Avoidance of bright moonlight has been documented in small terrestrial mammals, including Allenby's gerbil, Gerbillus allenbyi (Kotler et al. 1991); bannertail kangaroo rat, Dipodomys spectabilis (Lockard and Owings 1974); greater Egyptian sand gerbil, Gerbillus pyramidum (Kotler et al. 1991); Merriam's kangaroo rat, Dipodomys merriami (Schwab 1966); in the southern flying squirrel, Glaucomys volans (Wildlife Rescue League, unpublished); and in a number of species of bats. Examples include one megachiropteran (Indian false vampire bat, Megaderma lyra (Subbaraj and Balasingh 1996)), andthree microchiropterans (Jamaican fruit-eating bat, Artibeus jamaicensis, (Morrison 1978)); pond bat, Myotis dasycneme (Voute et al. 1974); and common vampire bat, Desmodus rotundus (Turner 1975). The broad occurrence of lunar phobia suggests strong selective pressures in nocturnal animals for moonlight avoidance. Safety from predators and availability of prey could both provide the necessary selective pressure.

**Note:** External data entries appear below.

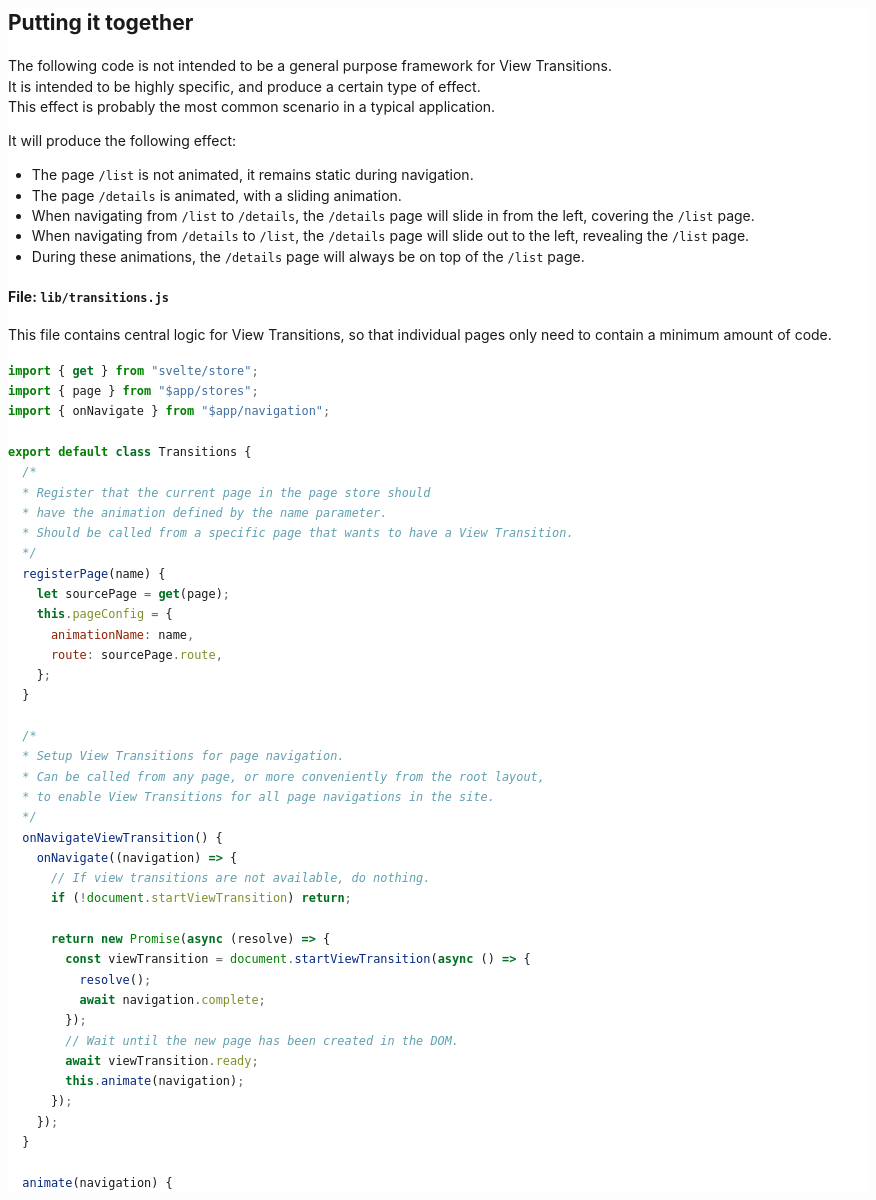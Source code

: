 ## Putting it together

The following code is not intended to be a
general purpose framework for View Transitions.  
It is intended to be highly specific, and produce a certain type of effect.  
This effect is probably the most common scenario in a typical application.

It will produce the following effect:

- The page `/list` is not animated, it remains static during navigation.
- The page `/details` is animated, with a sliding animation.
- When navigating from `/list` to `/details`,
  the `/details` page will slide in from the left, covering the `/list` page.
- When navigating from `/details` to `/list`,
  the `/details` page will slide out to the left, revealing the `/list` page.
- During these animations,
  the `/details` page will always be on top of the `/list` page.

#### File: `lib/transitions.js`

This file contains central logic for View Transitions,
so that individual pages only need to contain a minimum amount of code.

```js
import { get } from "svelte/store";
import { page } from "$app/stores";
import { onNavigate } from "$app/navigation";

export default class Transitions {
  /*
  * Register that the current page in the page store should
  * have the animation defined by the name parameter.
  * Should be called from a specific page that wants to have a View Transition.
  */
  registerPage(name) {
    let sourcePage = get(page);
    this.pageConfig = {
      animationName: name,
      route: sourcePage.route,
    };
  }

  /*
  * Setup View Transitions for page navigation.
  * Can be called from any page, or more conveniently from the root layout,
  * to enable View Transitions for all page navigations in the site.
  */
  onNavigateViewTransition() {
    onNavigate((navigation) => {
      // If view transitions are not available, do nothing.
      if (!document.startViewTransition) return;

      return new Promise(async (resolve) => {
        const viewTransition = document.startViewTransition(async () => {
          resolve();
          await navigation.complete;
        });
        // Wait until the new page has been created in the DOM.
        await viewTransition.ready;
        this.animate(navigation);
      });
    });
  }

  animate(navigation) {
```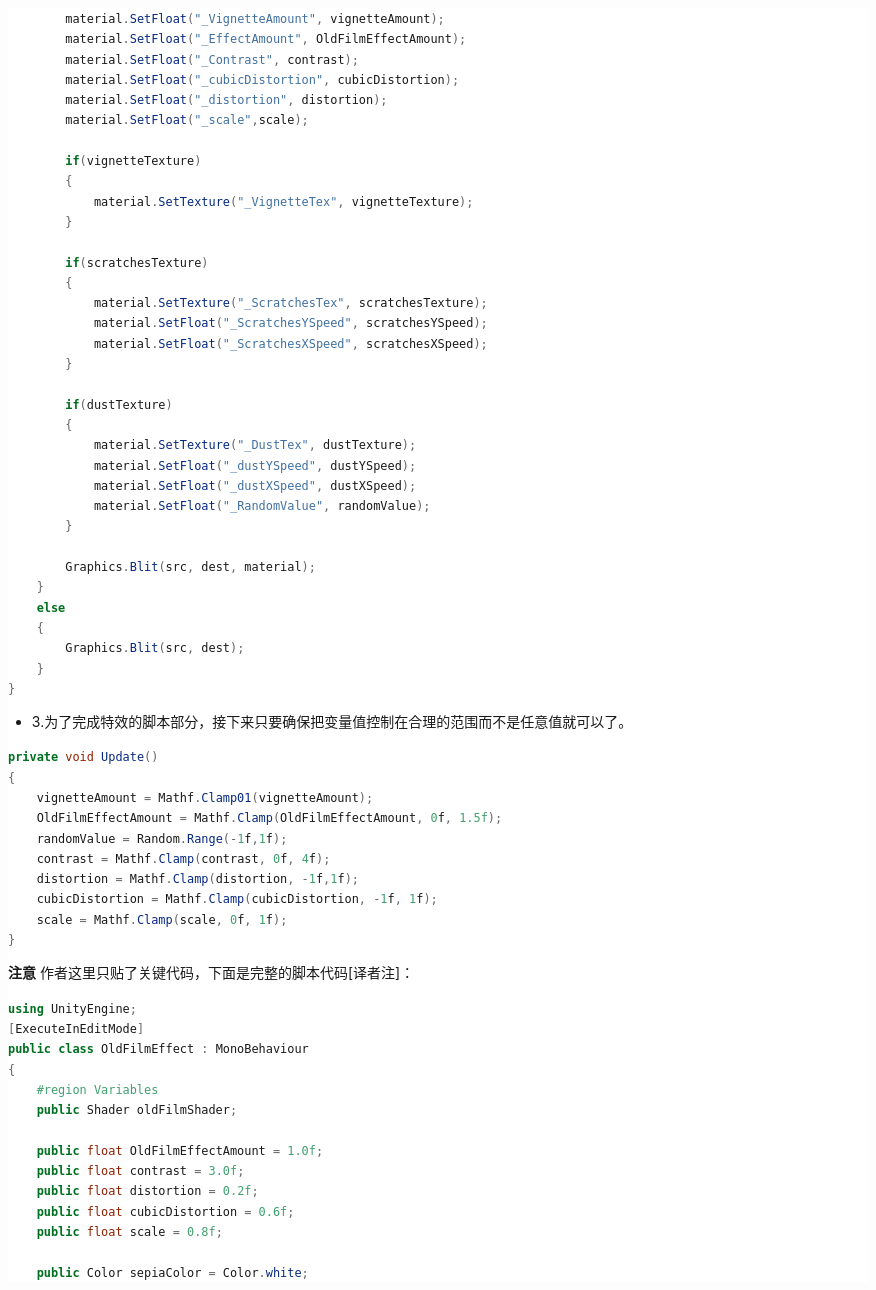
   ```c#
          material.SetFloat("_VignetteAmount", vignetteAmount);
          material.SetFloat("_EffectAmount", OldFilmEffectAmount);
          material.SetFloat("_Contrast", contrast);
          material.SetFloat("_cubicDistortion", cubicDistortion);
          material.SetFloat("_distortion", distortion);
          material.SetFloat("_scale",scale);
			
          if(vignetteTexture)
          {
              material.SetTexture("_VignetteTex", vignetteTexture);
          }
			
          if(scratchesTexture)
          {
              material.SetTexture("_ScratchesTex", scratchesTexture);
              material.SetFloat("_ScratchesYSpeed", scratchesYSpeed);
              material.SetFloat("_ScratchesXSpeed", scratchesXSpeed);
          }
			
          if(dustTexture)
          {
              material.SetTexture("_DustTex", dustTexture);
              material.SetFloat("_dustYSpeed", dustYSpeed);
              material.SetFloat("_dustXSpeed", dustXSpeed);
              material.SetFloat("_RandomValue", randomValue);
          }
			
          Graphics.Blit(src, dest, material);
      }
      else
      {
          Graphics.Blit(src, dest);
      }
  }
  ```
  - 3.为了完成特效的脚本部分，接下来只要确保把变量值控制在合理的范围而不是任意值就可以了。   
  ```c#
  private void Update()
  {
      vignetteAmount = Mathf.Clamp01(vignetteAmount);
      OldFilmEffectAmount = Mathf.Clamp(OldFilmEffectAmount, 0f, 1.5f);
      randomValue = Random.Range(-1f,1f);
      contrast = Mathf.Clamp(contrast, 0f, 4f);
      distortion = Mathf.Clamp(distortion, -1f,1f);
      cubicDistortion = Mathf.Clamp(cubicDistortion, -1f, 1f);
      scale = Mathf.Clamp(scale, 0f, 1f);
  }
  ```
  **注意** 作者这里只贴了关键代码，下面是完整的脚本代码[译者注]：   
  ```c#
  using UnityEngine;
  [ExecuteInEditMode]
  public class OldFilmEffect : MonoBehaviour
  {
      #region Variables
      public Shader oldFilmShader;
  
      public float OldFilmEffectAmount = 1.0f;
      public float contrast = 3.0f;
      public float distortion = 0.2f;
      public float cubicDistortion = 0.6f;
      public float scale = 0.8f;
  
      public Color sepiaColor = Color.white;
  ```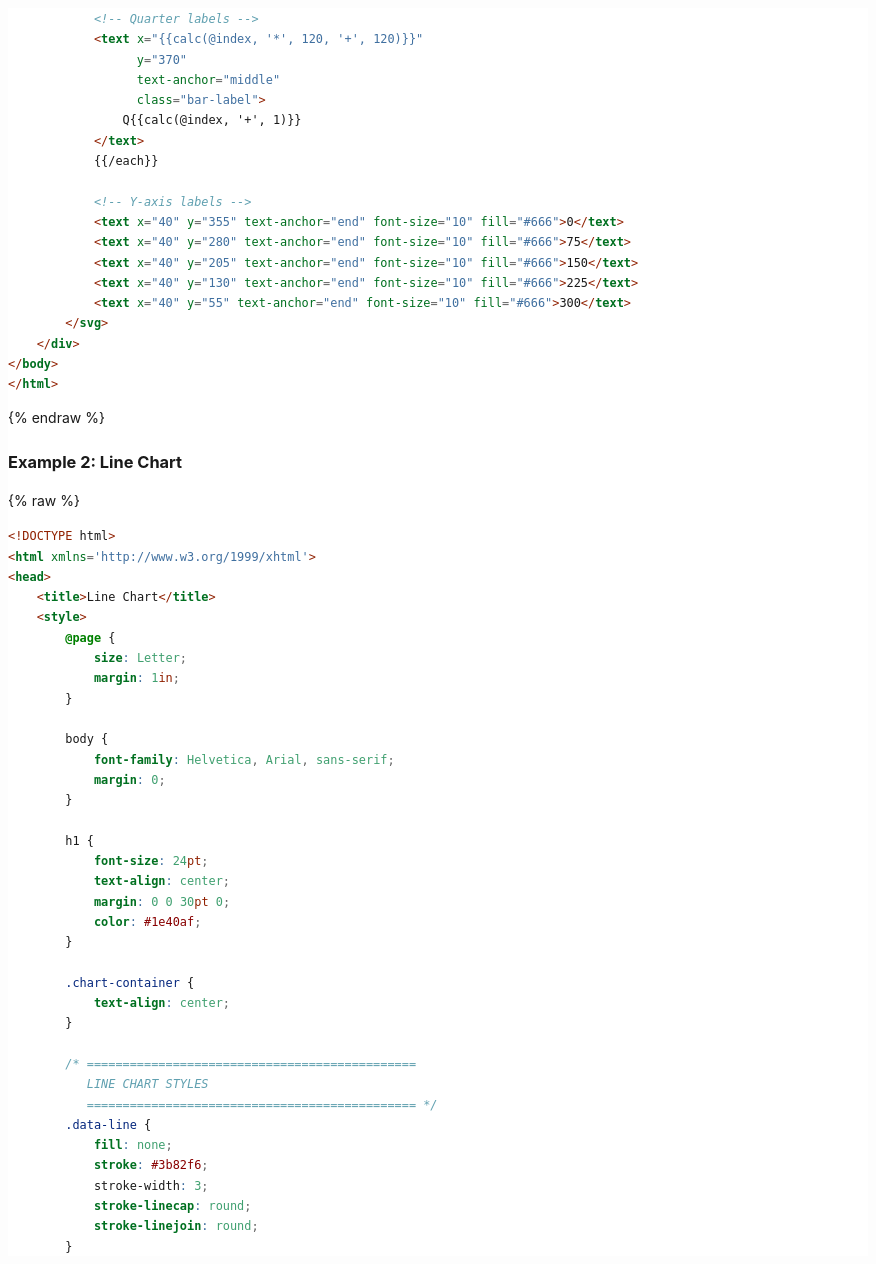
 ```html
            <!-- Quarter labels -->
            <text x="{{calc(@index, '*', 120, '+', 120)}}"
                  y="370"
                  text-anchor="middle"
                  class="bar-label">
                Q{{calc(@index, '+', 1)}}
            </text>
            {{/each}}

            <!-- Y-axis labels -->
            <text x="40" y="355" text-anchor="end" font-size="10" fill="#666">0</text>
            <text x="40" y="280" text-anchor="end" font-size="10" fill="#666">75</text>
            <text x="40" y="205" text-anchor="end" font-size="10" fill="#666">150</text>
            <text x="40" y="130" text-anchor="end" font-size="10" fill="#666">225</text>
            <text x="40" y="55" text-anchor="end" font-size="10" fill="#666">300</text>
        </svg>
    </div>
</body>
</html>
```
{% endraw %}

### Example 2: Line Chart

{% raw %}
```html
<!DOCTYPE html>
<html xmlns='http://www.w3.org/1999/xhtml'>
<head>
    <title>Line Chart</title>
    <style>
        @page {
            size: Letter;
            margin: 1in;
        }

        body {
            font-family: Helvetica, Arial, sans-serif;
            margin: 0;
        }

        h1 {
            font-size: 24pt;
            text-align: center;
            margin: 0 0 30pt 0;
            color: #1e40af;
        }

        .chart-container {
            text-align: center;
        }

        /* ==============================================
           LINE CHART STYLES
           ============================================== */
        .data-line {
            fill: none;
            stroke: #3b82f6;
            stroke-width: 3;
            stroke-linecap: round;
            stroke-linejoin: round;
        }

```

Several studies indicate that reduced light impairs the hunting ability of visually oriented nocturnal predators (red fox, Vulpes vulpes, Kruuk 1964; Western Gull, Larus occidentali, Nelson 1989, Barn Owl, Tyto alba, Eagle Owl, Bubo bubo, Little Owl, Athene noctua, Kotler et al. 1991). Barred Owls (Strix varia) and Great Horned Owls (Bubo virginianis) both spent a significantly longer time hunting on dark nights, perhaps due to decreased predator effectiveness (O'Donnell 1999). Decreased predator effectiveness would encourage potential prey items to become more active in low light conditions. Bats may feed longer on dark nights due to decreased danger from predators.
Carnivorous bats such as Megaderma lyra or the greater fishing bat, Noctilio leporinus, could adopt a lunar phobic behavior in order to feed when they are more likely to detect and capture prey. Many marine organisms are more active in low light conditions, and thus prey availability may cause apparent lunar phobia, as has been suggested for petrels that feed on bioluminescent squid and other sea life (Imber 1975). This study investigates lunar phobia in N. leporinus and suggests several possible causes.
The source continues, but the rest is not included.